Entry (stext) // set jiffies to jiffies_64
Jiffies = jiffies_64; // defines the output file segment
Sections
{// Set location count to 0xc0008000? The kernel runs at a c0000000 or above address.
. = 0xc0000000 + 0x00008000; // define. text. head segment, which is owned by the input file. text. in the head segment Composition/* ls syntax, the definition of seciton is as follows: Section[ Address] [( Type)]:
[ At (LMA)] [Align ( Section_align)]
[Subalign ( Subsection_align)]
[ Constraint]
{
Output-section-command
Output-section-command
...
} [> Region] [At> Lma_region] [: Phdr: Phdr...] [= Fillexp, AddressFor VMA, and AtThe command is LMA. Generally, the address is not set, so it is equal to the current location counter by default */
. Text. head: {/* this is critical. We can often see some variable declarations in kernel code, such as extern int _ stext, however, the definition cannot be found. In fact, these are all defined in the LDs file. Here we need to talk about the minor knowledge related to the compilation link. Let's know about it. The specific content can be further studied. Suppose that the C Code defines a variable int x = 0. Then, the 1 compiler will first allocate a piece of memory, used to store the value of the variable 2 the compiler creates an item in the program's symbol table to store the address of the variable, for example, the preceding int x = 0, create x items in the symbol table, which points to a piece of memory, sizeof (INT) size, and the storage value is 0. When this X is used, the compiler will generate the corresponding code, first point to the memory of this X, and then read the value in the memory. The above content is the definition of a variable in C. However, variables can also be defined in linker scripts. At this time, only one symbol item is generated, but no memory is allocated .. For example, if _ stext = 0x100, a symbol item is created, pointing to the memory of 0x100, but the value is not stored in the memory. Therefore, if we use the variable defined in LS in C, we can only get its address. The following is an example:

start_of_ROM   = .ROM;end_of_ROM     = .ROM + sizeof (.ROM) - 1;start_of_FLASH = .FLASH;

The above three variables are defined in LS, respectively pointing to the start and end of the. Rom segment and the start of the flash segment. Now I want to copy the content of the RoM segment to the Flash segment in the C code. below is the C code:

extern char start_of_ROM, end_of_ROM, start_of_FLASH;memcpy (& start_of_FLASH, & start_of_ROM, & end_of_ROM - & start_of_ROM);
Pay attention to the address Symbol &. In C code, it is meaningless to use the variable. start_of_rom defined in LS in this way only. Only its address makes sense. Because its value is not initialized. The address points to the beginning of the. Rom segment.To put it bluntly, the variable defined in LS is actually the address, that is, _ stext = 0x100 is an address in the C code int * _ stext = 0x100. Understand?A slot will be allocated in the final lD, and then the address of X will be stored. That is to say, LD knows these actions. Of course, we can also define a variable in LS and use it in C. So the following sentence actually defines a _ stext variable. It can be referenced through extern in C. However, there is a key issue here. The value of X = 0 defined in C is initialized to 0. That is, slot... to be supplemented */
_ Stext = .;.
_ Sinittext = .;
* (. Text. Head)
} // Defines the. init segment, which is composed of all. init. Text/. cpuinit. Text/. meminit. Text. // The LC value starts with. init.

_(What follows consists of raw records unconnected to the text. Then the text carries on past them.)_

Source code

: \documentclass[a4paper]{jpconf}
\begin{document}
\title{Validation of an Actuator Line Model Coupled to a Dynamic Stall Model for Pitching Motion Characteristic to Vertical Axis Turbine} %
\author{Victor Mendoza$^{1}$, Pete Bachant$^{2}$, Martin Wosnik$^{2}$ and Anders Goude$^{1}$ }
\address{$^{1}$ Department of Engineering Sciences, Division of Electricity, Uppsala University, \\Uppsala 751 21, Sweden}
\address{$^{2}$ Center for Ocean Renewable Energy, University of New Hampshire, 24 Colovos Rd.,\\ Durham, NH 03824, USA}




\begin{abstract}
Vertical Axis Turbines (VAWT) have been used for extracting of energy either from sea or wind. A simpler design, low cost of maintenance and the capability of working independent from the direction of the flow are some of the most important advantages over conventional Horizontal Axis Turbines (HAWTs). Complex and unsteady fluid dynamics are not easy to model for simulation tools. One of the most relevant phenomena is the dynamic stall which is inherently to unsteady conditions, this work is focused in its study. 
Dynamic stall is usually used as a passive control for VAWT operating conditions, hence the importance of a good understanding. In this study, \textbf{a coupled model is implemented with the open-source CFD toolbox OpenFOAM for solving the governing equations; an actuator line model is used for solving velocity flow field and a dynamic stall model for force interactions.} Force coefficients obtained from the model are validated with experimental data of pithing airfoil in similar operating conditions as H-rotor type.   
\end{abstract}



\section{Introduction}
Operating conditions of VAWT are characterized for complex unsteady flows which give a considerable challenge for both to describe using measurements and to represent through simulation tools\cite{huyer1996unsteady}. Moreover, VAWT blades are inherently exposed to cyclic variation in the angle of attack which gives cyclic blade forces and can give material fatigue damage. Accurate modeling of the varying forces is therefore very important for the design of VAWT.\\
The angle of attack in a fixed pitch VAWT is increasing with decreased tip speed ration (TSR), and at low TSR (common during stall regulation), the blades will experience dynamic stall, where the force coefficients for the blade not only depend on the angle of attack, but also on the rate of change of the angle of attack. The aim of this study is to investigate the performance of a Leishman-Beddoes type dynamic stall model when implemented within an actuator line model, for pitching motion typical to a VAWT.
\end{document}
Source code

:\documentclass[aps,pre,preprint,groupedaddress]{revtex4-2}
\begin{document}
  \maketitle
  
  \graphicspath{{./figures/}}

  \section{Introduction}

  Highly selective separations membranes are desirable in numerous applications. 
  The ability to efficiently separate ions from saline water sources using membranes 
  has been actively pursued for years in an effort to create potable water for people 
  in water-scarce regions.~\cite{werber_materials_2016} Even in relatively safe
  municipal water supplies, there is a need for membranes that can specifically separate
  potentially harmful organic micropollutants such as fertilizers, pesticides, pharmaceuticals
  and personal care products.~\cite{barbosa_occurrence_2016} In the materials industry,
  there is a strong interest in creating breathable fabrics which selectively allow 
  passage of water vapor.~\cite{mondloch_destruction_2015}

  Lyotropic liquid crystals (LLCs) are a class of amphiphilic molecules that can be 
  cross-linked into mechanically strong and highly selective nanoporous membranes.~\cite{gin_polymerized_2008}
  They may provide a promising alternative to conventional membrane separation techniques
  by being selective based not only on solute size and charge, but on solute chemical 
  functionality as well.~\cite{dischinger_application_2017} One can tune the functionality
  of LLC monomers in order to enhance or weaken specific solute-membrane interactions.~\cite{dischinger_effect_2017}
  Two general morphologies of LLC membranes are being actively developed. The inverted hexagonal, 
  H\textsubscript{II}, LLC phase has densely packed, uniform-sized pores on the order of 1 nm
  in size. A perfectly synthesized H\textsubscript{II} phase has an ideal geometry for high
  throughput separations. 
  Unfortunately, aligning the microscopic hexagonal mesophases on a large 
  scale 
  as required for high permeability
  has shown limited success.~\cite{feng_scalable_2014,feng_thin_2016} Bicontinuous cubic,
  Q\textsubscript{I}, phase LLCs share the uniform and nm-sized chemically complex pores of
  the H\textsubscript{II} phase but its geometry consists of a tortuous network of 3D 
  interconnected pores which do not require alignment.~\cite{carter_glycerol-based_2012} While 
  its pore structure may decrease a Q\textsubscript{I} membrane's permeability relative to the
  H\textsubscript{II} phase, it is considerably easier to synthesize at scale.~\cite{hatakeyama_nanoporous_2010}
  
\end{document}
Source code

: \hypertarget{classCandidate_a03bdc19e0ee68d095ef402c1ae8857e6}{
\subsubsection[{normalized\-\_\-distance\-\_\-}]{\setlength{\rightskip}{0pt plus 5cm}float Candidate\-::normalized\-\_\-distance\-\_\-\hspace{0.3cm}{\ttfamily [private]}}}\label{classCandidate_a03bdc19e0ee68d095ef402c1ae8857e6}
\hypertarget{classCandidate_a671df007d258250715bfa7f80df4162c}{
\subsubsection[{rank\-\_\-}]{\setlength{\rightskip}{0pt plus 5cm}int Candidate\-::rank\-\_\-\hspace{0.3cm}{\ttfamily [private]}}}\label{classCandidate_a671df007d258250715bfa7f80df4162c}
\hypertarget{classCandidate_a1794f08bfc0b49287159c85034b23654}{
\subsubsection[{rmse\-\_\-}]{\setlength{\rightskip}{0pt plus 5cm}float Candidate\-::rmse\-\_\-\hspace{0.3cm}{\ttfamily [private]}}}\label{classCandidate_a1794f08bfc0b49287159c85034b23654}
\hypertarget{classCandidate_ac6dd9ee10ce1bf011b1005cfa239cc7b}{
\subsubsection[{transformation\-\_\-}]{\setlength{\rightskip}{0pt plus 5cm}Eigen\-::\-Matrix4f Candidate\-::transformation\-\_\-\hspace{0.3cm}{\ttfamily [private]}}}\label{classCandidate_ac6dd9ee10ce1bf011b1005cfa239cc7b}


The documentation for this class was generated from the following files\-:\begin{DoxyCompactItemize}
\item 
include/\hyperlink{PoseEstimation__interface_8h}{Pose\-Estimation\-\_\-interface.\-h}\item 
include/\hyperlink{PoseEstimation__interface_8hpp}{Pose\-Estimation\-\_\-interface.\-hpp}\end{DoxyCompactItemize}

. Init: {/* init code and Data */
*(. Init. text )*(. cpuinit. text )*(. meminit. text) // defines the Variable _ einitext, whose value is the current LC, that is. initial Value of init + *(. init. text )*(. cpuinit. text )*(. meminit. text. That is to say, the variable // _ einitext indicates an end.

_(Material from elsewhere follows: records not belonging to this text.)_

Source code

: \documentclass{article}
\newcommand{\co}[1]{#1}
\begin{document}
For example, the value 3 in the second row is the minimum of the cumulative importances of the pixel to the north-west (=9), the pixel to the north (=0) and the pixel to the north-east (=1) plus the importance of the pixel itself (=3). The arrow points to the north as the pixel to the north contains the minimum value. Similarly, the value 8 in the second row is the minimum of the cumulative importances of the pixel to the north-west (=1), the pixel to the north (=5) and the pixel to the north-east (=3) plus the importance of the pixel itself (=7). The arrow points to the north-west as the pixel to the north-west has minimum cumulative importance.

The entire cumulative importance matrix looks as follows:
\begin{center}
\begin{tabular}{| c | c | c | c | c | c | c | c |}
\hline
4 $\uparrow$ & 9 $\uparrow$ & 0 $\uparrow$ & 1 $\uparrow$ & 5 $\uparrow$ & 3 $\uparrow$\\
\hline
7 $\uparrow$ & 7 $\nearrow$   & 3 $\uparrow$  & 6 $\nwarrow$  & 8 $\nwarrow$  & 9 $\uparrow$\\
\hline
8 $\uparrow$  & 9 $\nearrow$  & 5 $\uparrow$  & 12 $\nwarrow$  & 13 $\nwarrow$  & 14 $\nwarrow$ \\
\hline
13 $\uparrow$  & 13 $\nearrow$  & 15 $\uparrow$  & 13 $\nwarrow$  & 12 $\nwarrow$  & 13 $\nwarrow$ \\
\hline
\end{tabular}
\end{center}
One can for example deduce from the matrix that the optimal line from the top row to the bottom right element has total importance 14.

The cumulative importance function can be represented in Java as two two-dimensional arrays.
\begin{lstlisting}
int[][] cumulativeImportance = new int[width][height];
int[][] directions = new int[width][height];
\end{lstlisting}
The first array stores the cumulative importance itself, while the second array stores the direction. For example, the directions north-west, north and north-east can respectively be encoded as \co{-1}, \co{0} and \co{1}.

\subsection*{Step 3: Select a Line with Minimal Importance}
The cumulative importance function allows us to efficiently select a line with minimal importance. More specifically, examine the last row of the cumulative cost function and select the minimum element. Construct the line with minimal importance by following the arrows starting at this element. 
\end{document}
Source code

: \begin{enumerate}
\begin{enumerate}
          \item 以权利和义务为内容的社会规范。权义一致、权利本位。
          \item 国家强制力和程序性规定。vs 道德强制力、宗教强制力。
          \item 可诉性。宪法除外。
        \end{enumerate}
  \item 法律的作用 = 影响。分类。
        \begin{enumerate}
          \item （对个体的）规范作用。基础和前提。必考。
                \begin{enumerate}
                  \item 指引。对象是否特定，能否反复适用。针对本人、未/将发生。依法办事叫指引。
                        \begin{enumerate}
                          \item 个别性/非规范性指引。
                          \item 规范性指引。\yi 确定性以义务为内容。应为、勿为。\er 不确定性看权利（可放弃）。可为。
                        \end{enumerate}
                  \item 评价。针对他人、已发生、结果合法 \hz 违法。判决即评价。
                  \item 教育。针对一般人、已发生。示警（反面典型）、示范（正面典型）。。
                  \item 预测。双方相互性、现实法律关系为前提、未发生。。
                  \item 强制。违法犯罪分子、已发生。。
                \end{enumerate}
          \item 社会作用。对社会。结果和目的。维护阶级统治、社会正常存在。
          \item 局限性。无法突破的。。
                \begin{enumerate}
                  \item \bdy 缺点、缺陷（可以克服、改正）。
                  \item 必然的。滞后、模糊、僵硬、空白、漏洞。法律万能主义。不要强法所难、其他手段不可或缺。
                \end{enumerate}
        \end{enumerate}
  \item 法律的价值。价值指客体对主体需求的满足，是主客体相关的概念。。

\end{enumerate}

_ Einittext =.; // The following Variable
_ Proc_info_begin indicates a start
_ Proc_info_begin = .;
* (.Proc.info. init) // all the content of the .proc.info. init section is in this
_ Proc_info_end =.; // The following Variable
_ Proc_info_end indicates the end. It and the _ proc_info_begin variable have to get stuck with the content of the output file .proc.info. init. // With the introduction of begin and end above, it will be simple later. Most of them are a begin + end to hold a piece of content. According to the previous introduction, begin and end can be referenced in the C program // that is, we can get stuck content through begin + end. For example, we put some initialization function pointers in a begin and end. Then, you can call these functions through a loop. The following is an example.
_ Arch_info_begin = .;
* (.Arch.info. init)
_ Arch_info_end = .;
_ Tagtable_begin = .;
* (. Taglist. init)
_ Tagtable_end = .;
. = Align (16 );
_ Setup_start = .;
* (. Init. Setup)
_ Setup_end = .;
_ Early_begin = .;
* (. Early_param.init)
_ Early_end = .;
_ Initcall_start = .;
* (. Initcallearly. init) _ early_initcall_end = .;
*(. Initcall0.init )*(. initcall0s. init )*(. initcall1.init )*(. initcall1s. init )*(. initcall2.init )*(. initcall2s. init )*(. initcall3.init )*(. initcall3s. init )*(. initcall4.init )*(. initcall4s. init )*(. initcall5.init )*(. initcall5s. init )*(. initcallrootfs. init)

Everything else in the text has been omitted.